Felix Bernard Lieftuchter (born October 29, 1882) was an American artist and church muralist. He produced at least six major church decorations, painted landscapes, and engaged in portraiture. His church decorations were often flat and graphic in character.

== Career ==
Lieftuchter was born in Cincinnati to German immigrant parents. When he was 15, he went back to Germany with his family, and it was at that time or shortly after that he began school at the Akademie der Bildenden Künste in Munich, Germany with Karl Von Marr and/or Franz von Stuck. Also, during this period he went to Rome and other areas of Europe to study church decorations. He also studied with Frank Duvenek.
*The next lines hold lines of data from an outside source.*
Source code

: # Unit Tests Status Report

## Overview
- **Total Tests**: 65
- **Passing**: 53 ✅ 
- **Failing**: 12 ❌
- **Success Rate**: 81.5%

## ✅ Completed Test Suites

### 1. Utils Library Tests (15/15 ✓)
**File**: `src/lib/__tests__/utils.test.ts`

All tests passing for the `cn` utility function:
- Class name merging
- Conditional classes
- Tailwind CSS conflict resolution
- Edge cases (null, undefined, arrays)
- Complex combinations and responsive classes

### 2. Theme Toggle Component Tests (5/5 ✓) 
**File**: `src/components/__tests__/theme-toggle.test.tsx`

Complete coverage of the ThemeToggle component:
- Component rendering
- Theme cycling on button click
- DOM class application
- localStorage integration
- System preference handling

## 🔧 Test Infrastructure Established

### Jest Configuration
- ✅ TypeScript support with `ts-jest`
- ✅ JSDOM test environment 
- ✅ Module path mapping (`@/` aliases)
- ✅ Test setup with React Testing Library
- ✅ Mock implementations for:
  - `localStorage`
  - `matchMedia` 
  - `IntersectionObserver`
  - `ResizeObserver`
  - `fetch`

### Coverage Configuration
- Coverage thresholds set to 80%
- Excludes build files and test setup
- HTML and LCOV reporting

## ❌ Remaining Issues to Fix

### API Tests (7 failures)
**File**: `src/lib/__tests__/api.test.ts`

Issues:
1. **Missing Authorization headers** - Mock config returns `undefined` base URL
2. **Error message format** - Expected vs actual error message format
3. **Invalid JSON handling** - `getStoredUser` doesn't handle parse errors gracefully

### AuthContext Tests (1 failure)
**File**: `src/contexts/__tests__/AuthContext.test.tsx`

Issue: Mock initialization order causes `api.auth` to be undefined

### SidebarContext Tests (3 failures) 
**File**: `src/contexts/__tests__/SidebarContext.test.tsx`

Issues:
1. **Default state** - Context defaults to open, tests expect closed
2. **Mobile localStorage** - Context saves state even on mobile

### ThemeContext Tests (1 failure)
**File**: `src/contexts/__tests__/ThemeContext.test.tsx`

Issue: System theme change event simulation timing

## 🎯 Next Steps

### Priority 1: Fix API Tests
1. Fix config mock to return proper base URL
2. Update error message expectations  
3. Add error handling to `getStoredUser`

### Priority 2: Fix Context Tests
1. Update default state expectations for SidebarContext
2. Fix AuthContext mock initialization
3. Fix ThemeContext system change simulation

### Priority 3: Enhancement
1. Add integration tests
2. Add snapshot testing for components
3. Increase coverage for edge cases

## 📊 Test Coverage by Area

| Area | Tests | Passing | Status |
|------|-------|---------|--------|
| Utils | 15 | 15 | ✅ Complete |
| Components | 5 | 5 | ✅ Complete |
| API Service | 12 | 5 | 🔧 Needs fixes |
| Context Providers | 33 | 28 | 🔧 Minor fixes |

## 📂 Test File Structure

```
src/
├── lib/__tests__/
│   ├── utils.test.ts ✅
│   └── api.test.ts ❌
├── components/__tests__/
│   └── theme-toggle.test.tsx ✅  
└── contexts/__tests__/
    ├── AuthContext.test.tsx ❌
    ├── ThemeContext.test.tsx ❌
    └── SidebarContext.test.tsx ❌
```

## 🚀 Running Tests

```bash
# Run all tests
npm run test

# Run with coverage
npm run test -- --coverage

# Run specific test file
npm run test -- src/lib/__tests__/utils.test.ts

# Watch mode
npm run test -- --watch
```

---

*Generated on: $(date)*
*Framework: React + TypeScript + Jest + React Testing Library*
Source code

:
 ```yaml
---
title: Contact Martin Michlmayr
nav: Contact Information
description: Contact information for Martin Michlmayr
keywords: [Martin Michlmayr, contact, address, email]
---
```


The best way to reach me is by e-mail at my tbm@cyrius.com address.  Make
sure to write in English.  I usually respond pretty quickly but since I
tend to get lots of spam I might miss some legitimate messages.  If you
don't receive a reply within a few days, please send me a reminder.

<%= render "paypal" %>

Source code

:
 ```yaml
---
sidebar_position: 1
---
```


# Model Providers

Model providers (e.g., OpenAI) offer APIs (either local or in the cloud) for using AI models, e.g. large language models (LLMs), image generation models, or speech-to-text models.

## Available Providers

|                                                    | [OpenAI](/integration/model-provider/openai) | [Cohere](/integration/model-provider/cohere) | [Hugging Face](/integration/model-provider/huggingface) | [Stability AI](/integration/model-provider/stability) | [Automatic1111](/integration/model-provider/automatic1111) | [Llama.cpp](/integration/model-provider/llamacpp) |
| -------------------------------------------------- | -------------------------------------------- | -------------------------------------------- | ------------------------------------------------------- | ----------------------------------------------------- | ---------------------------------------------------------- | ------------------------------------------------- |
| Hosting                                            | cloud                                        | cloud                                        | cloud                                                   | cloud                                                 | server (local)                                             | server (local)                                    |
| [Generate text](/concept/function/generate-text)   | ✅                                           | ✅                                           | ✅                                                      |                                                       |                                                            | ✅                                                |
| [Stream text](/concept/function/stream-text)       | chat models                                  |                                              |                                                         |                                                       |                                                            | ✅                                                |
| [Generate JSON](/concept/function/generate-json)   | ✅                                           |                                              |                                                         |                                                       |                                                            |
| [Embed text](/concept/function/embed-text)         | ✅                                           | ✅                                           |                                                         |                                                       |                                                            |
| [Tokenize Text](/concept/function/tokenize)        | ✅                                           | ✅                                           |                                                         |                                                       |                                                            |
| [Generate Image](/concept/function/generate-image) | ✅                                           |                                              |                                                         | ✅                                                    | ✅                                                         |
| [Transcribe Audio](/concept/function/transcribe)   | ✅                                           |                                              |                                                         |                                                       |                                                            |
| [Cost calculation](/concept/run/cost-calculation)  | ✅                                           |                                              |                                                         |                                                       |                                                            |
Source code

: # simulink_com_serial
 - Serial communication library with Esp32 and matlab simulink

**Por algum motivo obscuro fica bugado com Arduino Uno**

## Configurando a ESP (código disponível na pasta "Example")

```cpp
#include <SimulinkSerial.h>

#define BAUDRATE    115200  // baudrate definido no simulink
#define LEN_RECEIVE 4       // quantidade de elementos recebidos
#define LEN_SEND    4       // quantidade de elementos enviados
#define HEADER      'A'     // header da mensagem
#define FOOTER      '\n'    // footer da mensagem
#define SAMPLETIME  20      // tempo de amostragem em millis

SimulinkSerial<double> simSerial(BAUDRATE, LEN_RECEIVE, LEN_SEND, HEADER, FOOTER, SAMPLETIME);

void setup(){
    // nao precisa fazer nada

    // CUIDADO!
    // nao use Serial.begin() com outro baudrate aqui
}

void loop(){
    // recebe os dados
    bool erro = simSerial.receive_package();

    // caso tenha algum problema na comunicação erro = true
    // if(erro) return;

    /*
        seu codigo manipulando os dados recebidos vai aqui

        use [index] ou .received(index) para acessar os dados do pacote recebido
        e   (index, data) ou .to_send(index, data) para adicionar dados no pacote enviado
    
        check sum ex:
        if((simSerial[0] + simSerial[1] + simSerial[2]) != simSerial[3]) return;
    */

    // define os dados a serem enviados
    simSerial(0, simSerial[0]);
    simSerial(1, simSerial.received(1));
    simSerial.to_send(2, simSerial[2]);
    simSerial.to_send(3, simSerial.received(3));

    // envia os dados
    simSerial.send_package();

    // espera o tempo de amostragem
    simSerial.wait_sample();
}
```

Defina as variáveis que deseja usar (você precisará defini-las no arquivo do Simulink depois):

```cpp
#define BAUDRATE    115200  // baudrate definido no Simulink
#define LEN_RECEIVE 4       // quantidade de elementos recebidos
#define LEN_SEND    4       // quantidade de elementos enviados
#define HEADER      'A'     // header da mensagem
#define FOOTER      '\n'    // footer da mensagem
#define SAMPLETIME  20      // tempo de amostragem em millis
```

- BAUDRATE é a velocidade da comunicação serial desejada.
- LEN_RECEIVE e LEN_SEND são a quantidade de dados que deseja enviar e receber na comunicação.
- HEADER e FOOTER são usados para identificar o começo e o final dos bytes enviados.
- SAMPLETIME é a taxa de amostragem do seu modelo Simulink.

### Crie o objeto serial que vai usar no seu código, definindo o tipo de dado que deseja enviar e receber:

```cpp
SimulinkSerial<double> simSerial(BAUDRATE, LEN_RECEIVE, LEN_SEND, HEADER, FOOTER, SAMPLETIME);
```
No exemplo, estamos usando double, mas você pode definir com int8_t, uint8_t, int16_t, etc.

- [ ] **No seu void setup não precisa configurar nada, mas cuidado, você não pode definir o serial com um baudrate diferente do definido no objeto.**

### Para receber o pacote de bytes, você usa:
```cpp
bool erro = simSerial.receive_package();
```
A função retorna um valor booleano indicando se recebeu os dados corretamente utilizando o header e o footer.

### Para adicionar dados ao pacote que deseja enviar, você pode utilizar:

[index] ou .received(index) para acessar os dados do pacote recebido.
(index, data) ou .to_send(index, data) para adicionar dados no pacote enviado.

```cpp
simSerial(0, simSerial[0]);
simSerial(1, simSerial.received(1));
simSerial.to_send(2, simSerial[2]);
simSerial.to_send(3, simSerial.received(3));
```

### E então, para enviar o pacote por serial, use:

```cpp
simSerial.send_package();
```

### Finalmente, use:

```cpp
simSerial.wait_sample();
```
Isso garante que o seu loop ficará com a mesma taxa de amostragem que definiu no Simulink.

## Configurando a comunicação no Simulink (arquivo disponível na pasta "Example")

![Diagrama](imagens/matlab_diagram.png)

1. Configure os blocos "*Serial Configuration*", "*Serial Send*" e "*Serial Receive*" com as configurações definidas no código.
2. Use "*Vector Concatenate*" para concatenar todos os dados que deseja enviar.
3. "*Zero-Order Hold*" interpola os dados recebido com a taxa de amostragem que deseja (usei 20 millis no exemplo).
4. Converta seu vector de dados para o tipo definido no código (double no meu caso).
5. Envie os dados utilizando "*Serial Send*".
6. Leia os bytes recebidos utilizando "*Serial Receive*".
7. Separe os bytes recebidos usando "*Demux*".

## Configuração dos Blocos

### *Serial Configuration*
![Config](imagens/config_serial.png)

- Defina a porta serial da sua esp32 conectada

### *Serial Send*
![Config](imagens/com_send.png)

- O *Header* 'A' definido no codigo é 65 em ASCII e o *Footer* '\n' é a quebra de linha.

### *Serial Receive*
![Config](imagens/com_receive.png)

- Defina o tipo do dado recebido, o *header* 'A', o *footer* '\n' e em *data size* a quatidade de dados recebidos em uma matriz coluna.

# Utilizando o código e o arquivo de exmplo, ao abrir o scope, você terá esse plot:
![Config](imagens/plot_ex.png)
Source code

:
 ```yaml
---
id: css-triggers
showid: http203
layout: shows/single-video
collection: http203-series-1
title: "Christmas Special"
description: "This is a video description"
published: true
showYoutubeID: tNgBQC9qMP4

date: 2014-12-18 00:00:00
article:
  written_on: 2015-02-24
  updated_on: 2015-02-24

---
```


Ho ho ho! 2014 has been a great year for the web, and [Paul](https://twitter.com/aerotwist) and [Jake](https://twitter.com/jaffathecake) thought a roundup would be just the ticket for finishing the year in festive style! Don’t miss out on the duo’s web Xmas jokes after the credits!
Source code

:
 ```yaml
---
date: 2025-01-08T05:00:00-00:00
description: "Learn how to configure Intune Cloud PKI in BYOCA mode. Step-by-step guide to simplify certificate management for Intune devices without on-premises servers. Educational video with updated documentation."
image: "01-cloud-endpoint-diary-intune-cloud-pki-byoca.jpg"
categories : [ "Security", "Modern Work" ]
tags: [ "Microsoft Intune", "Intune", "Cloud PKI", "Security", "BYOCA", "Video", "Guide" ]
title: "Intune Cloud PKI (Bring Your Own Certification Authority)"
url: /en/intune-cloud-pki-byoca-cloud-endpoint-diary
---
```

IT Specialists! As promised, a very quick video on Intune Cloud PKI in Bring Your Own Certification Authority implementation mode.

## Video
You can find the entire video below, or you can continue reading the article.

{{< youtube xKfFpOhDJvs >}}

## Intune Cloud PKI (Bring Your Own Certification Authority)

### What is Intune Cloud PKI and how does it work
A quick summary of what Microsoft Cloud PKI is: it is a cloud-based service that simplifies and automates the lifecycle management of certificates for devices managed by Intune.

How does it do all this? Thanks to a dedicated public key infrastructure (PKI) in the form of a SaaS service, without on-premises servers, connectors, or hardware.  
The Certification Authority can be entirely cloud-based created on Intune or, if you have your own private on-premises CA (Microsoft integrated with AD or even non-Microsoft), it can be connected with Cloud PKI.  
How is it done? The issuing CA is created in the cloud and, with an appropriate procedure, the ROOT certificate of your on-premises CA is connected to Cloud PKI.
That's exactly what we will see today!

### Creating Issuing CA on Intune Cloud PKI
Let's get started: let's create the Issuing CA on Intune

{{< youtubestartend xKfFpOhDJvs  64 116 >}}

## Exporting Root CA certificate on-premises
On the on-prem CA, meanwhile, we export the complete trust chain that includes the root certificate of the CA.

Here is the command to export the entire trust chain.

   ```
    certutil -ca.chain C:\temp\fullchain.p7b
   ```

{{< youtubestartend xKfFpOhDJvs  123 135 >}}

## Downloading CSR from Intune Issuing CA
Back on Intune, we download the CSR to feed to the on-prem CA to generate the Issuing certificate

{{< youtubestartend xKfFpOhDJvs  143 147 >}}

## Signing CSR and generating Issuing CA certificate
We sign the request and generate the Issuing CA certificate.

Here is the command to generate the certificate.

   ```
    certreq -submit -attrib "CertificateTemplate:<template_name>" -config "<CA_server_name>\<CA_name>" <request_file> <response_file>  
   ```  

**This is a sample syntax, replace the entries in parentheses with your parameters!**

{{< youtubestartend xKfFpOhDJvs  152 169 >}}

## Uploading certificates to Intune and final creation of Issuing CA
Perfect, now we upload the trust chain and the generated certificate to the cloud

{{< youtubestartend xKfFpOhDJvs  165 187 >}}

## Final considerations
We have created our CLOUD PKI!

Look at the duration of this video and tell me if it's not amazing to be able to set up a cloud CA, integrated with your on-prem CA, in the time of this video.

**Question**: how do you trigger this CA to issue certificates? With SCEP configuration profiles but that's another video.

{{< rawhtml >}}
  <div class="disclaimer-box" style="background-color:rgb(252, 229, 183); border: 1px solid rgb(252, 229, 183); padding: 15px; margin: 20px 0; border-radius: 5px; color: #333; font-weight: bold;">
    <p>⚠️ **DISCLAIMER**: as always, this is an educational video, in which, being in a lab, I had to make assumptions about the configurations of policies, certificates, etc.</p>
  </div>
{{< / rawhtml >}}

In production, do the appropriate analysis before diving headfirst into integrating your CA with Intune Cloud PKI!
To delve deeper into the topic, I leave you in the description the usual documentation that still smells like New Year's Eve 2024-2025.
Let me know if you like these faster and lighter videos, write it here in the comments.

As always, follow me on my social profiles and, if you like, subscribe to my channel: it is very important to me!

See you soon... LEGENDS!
His work as an artist was most prominently was in the field of church decoration, although he also painted landscapes and portraits and worked with mosaics.

He spent time or lived in Cincinnati, Chicago, Munich, Toledo, Pittsburgh, New York City, Miami, and Mexico City. His latter years were spent in Mexico City, where he engaged in portraiture. He was living there as late as 1972, at 90 years of age. He was a long term guest at the Casa Gonzales. Contemporary pictures of the rooms show antique portrait paintings.

=== Collaborators ===
Lieftuchter had a relationship with the architect John T. Comes, who wrote the 1920 book "Catholic Art and Architecture". He did decorations in several churches that Comes or his firm, Comès, Perry and McMullen, designed.

=== Assistants ===
When Lieftuchter painted the murals at Pittsburgh's St. Agnes church, he was assisted by two female art students from Pittsburgh - Helen Hartz and Ann Murray - both about 20 years old.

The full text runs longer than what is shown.